Desde a década de 1930, mulheres possuem o direito de serem votadas no país e disputar eleições para cargos no Executivo ou Legislativo. Noventa anos depois, contudo, a participação feminina na política segue tímida, apesar de alguns avanços pontuais.
No âmbito presidencial, apenas uma mulher foi eleita para comandar o país, enquanto o Rio Grande do Sul também teve somente uma governadora em sua história. Hoje, só um dos 27 estados do país é comandado por uma mulher, o Rio Grande do Norte.
No Vale do Taquari, a situação não é diferente. Hoje, dos 38 municípios, Poço das Antas é o único que tem uma mulher no poder, com a vitória de Vânia Brackmann (PDT) no pleito de 2020. São três eleições consecutivas onde a região permanece estagnada no número de prefeitas: apenas uma chefe de Executivo. Outras cinco mulheres ocupam cargos de vice-prefeita.
Nas eleições legislativas, houve um avanço, ainda que tímido. Em 2012, por exemplo, 51 mulheres foram eleitas vereadoras no Vale, num universo de 358 parlamentares. Quatro anos depois, foram dez cadeiras a mais conquistadas. Já no último pleito, de 2020, 69 se elegeram.

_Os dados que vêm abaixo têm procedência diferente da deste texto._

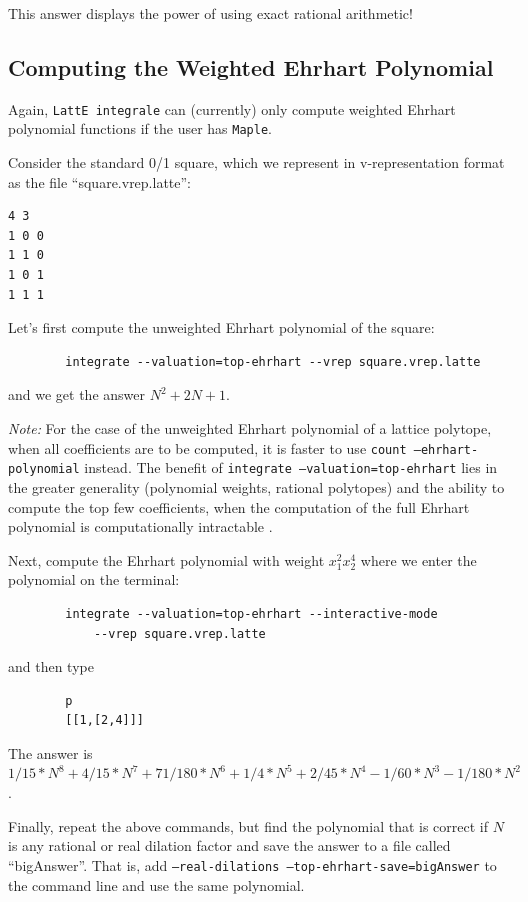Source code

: \documentclass{article}
\newcommand{\latteInt}{{\tt LattE integrale}\xspace}
\newcommand{\maple}{{\tt Maple}\xspace}
\begin{document}
This answer displays the power of using exact rational arithmetic!      



\subsection{Computing the Weighted Ehrhart Polynomial}

Again, \latteInt can (currently) only compute weighted Ehrhart polynomial
functions 
if 
the user has \maple.

Consider the standard 0/1 square, which we represent in v-representation format as the
file ``square.vrep.latte'':
\begin{verbatim}
4 3
1 0 0
1 1 0
1 0 1
1 1 1
\end{verbatim}
Let's first compute the unweighted Ehrhart polynomial of the square:
        \begin{verbatim}
        integrate --valuation=top-ehrhart --vrep square.vrep.latte 
        \end{verbatim}
and we get the answer $N^2 + 2N + 1$. 

\emph{Note:} For the case of the unweighted Ehrhart polynomial of a lattice polytope,
when all coefficients are to be computed, it is faster to use \texttt{count
  --ehrhart-polynomial} instead.  The benefit of \texttt{integrate
  --valuation=top-ehrhart} lies in the greater generality (polynomial weights,
rational polytopes) and the ability to compute the top few coefficients, when
the computation of the full Ehrhart polynomial is computationally intractable
\cite{so-called-paper-1}. 


Next, compute the Ehrhart polynomial with weight $x_1^2x_2^4$ where we enter
the polynomial on the terminal:
        \begin{verbatim}
        integrate --valuation=top-ehrhart --interactive-mode 
            --vrep square.vrep.latte 
        \end{verbatim}
and then type
        \begin{verbatim}
        p
        [[1,[2,4]]]
        \end{verbatim}
The answer is $1/15*N^8+4/15*N^7+71/180*N^6+1/4*N^5+2/45*N^4-1/60*N^3-1/180*N^2$.

Finally, repeat the above commands, but find the polynomial that is correct if
$N$ is any rational or real dilation factor and save the answer to a file called
``bigAnswer''. That is, add \texttt{--real-dilations
  --top-ehrhart-save=bigAnswer} to the command line and use the same
polynomial.  
\end{document}
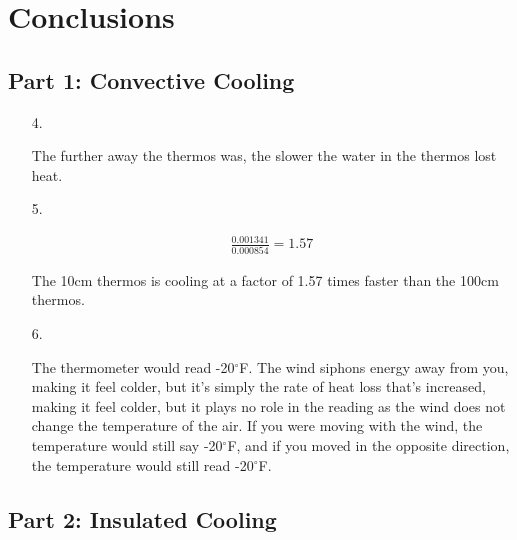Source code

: ﻿\documentclass[12pt, letterpaper]{article}
\begin{document}
    \pagebreak

    \section*{Conclusions}

    \subsection*{Part 1: Convective Cooling}

    \begin{enumerate}
        \item [4.]\mbox{}
        \begin{mdframed}
            The further away the thermos was, the slower the water in the thermos lost heat.
        \end{mdframed}

        \item [5.]\mbox{}
        \begin{mdframed}
            \begin{equation}
                \begin{gathered}
                \frac{0.001341}{0.000854} = 1.57
                \end{gathered}
            \end{equation}

            The 10cm thermos is cooling at a factor of 1.57 times faster than the 100cm thermos.
        \end{mdframed}

        \item [6.]\mbox{}
        \begin{mdframed}
            The thermometer would read -20$^{\circ}$F. The wind siphons energy away from you, making it feel colder, but it's simply the rate of heat loss that's increased, making it feel colder, but it plays no role in the reading as the wind does not change the temperature of the air. If you were moving with the wind, the temperature would still say -20$^{\circ}$F, and if you moved in the opposite direction, the temperature would still read -20$^{\circ}$F.
        \end{mdframed}
    \end{enumerate}

    \subsection*{Part 2: Insulated Cooling}
\end{document}

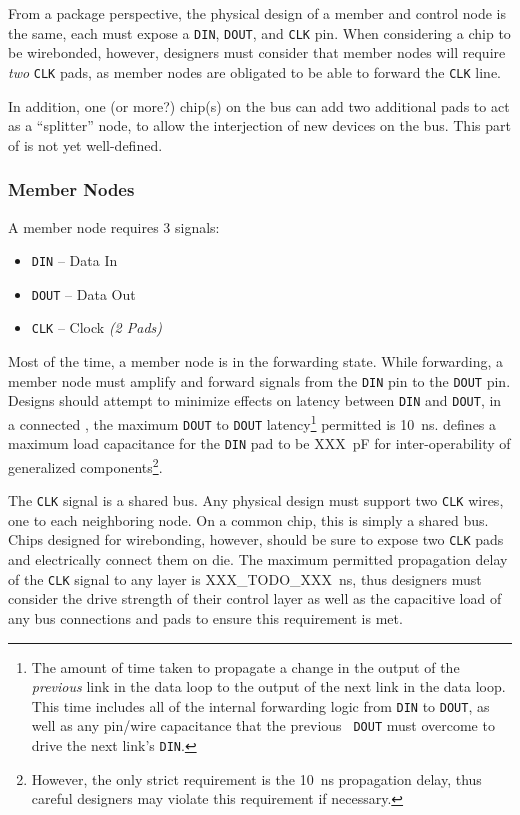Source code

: From a package perspective, the physical design of a member and control node
is the same, each must expose a {\tt DIN}, {\tt DOUT}, and {\tt CLK} pin. When
considering a chip to be wirebonded, however, designers must consider that
member nodes will require {\em two} {\tt CLK} pads, as member nodes are
obligated to be able to forward the {\tt CLK} line.

In addition, one (or more?) chip(s) on the bus can add two additional pads to
act as a ``splitter'' node, to allow the interjection of new devices on the
bus. This part of \bus is not yet well-defined.

\subsubsection{Member Nodes}
\label{sec:physical-member}
A member node requires 3 signals:

\begin{itemize}
  \item {\tt DIN} -- Data In
  \item {\tt DOUT} -- Data Out
  \item {\tt CLK} -- Clock {\em (2 Pads)}
\end{itemize}

Most of the time, a member node is in the {\sc forwarding} state. While
forwarding, a member node must amplify and forward signals from the {\tt DIN}
pin to the {\tt DOUT} pin. Designs should attempt to minimize effects on
latency between {\tt DIN} and {\tt DOUT}, in a connected \bus, the maximum
{\tt DOUT} to {\tt DOUT} latency\footnote{
  The amount of time taken to propagate a change in the output of the {\em
  previous} link in the data loop to the output of the next link in the data
  loop. This time includes all of the internal forwarding logic from {\tt DIN}
  to {\tt DOUT}, as well as any pin/wire capacitance that the previous {\tt
  DOUT} must overcome to drive the next link's {\tt DIN}.}
permitted is 10~ns. \bus defines a maximum load capacitance for the {\tt DIN}
pad to be XXX~pF for inter-operability of generalized components\footnote{
  However, the only strict requirement is the 10~ns propagation delay, thus
  careful designers may violate this requirement if necessary.}.

The {\tt CLK} signal is a shared bus. Any physical design must support two
{\tt CLK} wires, one to each neighboring node. On a common chip, this is
simply a shared bus. Chips designed for wirebonding, however, should be sure
to expose two {\tt CLK} pads and electrically connect them on die. The maximum
permitted propagation delay of the {\tt CLK} signal to any layer is
XXX\_TODO\_XXX~ns, thus designers must consider the drive strength of their
control layer as well as the capacitive load of any bus connections and pads
to ensure this requirement is met.

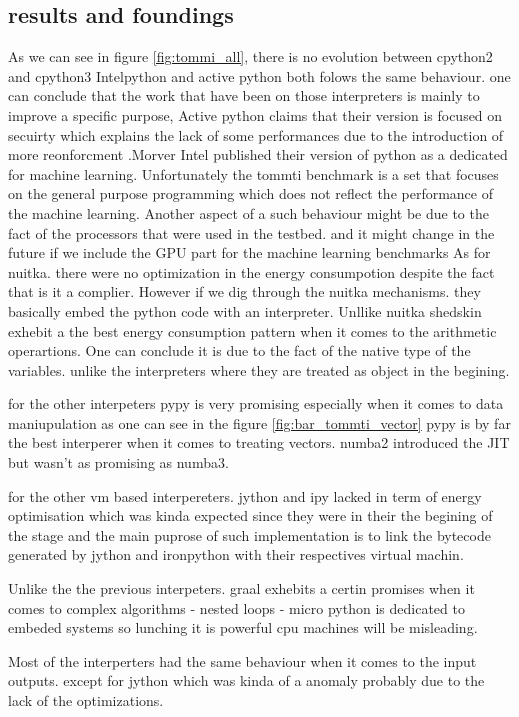 \subsection{results and foundings}
As we can see in figure \ref{fig:tommi_all}, there is no evolution between cpython2 and cpython3
Intelpython and active python both folows the same behaviour. one can conclude that the work that have been on those interpreters is mainly
to improve a specific purpose, Active python claims that their version is focused on secuirty which explains the lack of some performances due to the introduction of more reonforcment
.Morver Intel published their version of python as a dedicated for machine learning. Unfortunately the tommti benchmark is a set that focuses on the general purpose programming
which does not reflect the performance of the machine learning.
Another aspect of a such behaviour might be due to the fact of the processors that were used in the testbed. and it might change in the future if we include the GPU part for the machine learning benchmarks
As for nuitka. there were no optimization in the energy consumpotion despite the fact that is it a complier.
However if we dig through the nuitka mechanisms. they basically embed the python code with an interpreter.
Unllike nuitka shedskin exhebit a the best energy consumption pattern when it comes to the arithmetic operartions. One can conclude it is due to the fact of the native type of the variables. unlike the interpreters where they are treated as object in the begining.

for the other interpeters pypy is very promising especially when it comes to data maniupulation as one can see in the figure \ref{fig:bar_tommti_vector}
pypy is by far the best interperer when it comes to treating vectors.
numba2 introduced the JIT but wasn't as promising as numba3.

for the other vm based interpereters. jython and ipy lacked in term of energy optimisation which was kinda expected since they were in their the begining of the stage and the main puprose of such implementation is to link the bytecode generated by jython and ironpython with their respectives virtual machin.

Unlike the the previous interpeters. graal exhebits a certin promises when it comes to complex algorithms - nested loops -
micro python is dedicated to embeded systems so lunching it is powerful cpu machines will be misleading.

Most of the interperters had the same behaviour when it comes to the input outputs. except for jython which was kinda of a anomaly probably due to the lack of the optimizations.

Ou seja, em oito anos, a representatividade feminina cresceu 35% nas câmaras da região.
Pioneira no RS
Se hoje a comunidade ainda discute formas de viabilizar candidaturas femininas, há 40 anos o cenário era ainda mais restrito. Poucas mulheres se encorajavam a disputar uma eleição, sobretudo para cargos executivos. E o Vale foi pioneiro em eleger uma prefeita no RS.
Com uma diferença de menos de 30 votos, Iris Altmayer Ranck desbancou o candidato adversário e o machismo em Cruzeiro do Sul, em 1982. À época, Iris era filiada ao PDS, partido criado a partir da ARENA.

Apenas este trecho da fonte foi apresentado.